TASK DESCRIPTION - Return exactly the span of lines that opens with the line containing "representation assume in the space." and closes with the last line of the data, inclusive.

SOURCE MATERIAL -
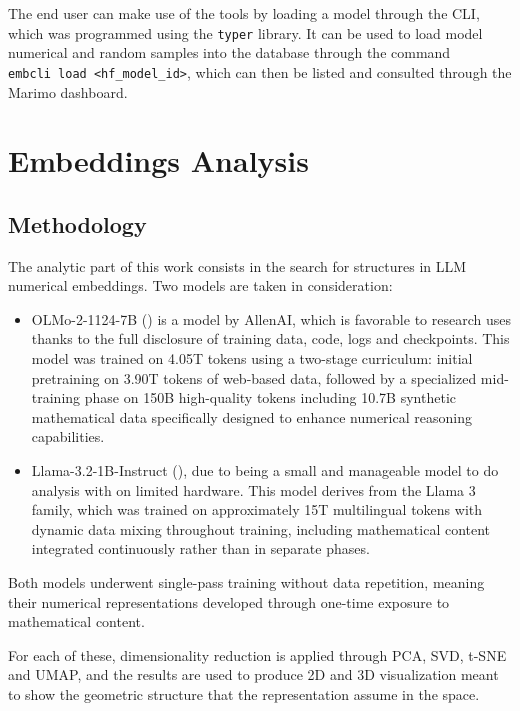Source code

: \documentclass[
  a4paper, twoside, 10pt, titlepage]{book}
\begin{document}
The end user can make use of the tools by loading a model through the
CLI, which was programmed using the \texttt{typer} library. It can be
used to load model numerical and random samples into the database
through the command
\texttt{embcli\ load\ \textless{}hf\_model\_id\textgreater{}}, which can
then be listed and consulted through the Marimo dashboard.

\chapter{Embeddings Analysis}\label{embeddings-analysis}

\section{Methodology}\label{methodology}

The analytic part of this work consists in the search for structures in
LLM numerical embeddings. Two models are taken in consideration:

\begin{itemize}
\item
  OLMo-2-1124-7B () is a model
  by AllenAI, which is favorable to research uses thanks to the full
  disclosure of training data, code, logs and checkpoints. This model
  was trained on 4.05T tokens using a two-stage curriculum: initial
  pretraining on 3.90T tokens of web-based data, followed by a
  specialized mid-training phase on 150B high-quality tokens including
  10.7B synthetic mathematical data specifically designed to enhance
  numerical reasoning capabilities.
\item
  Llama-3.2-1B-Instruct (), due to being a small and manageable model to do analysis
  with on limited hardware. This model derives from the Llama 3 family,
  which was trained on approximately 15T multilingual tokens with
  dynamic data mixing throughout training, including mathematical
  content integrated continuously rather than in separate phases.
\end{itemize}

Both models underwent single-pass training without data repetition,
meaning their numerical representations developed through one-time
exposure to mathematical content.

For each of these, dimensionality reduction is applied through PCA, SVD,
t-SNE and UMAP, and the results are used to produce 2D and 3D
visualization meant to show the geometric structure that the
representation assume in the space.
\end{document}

OUTPUT -
representation assume in the space.
\end{document}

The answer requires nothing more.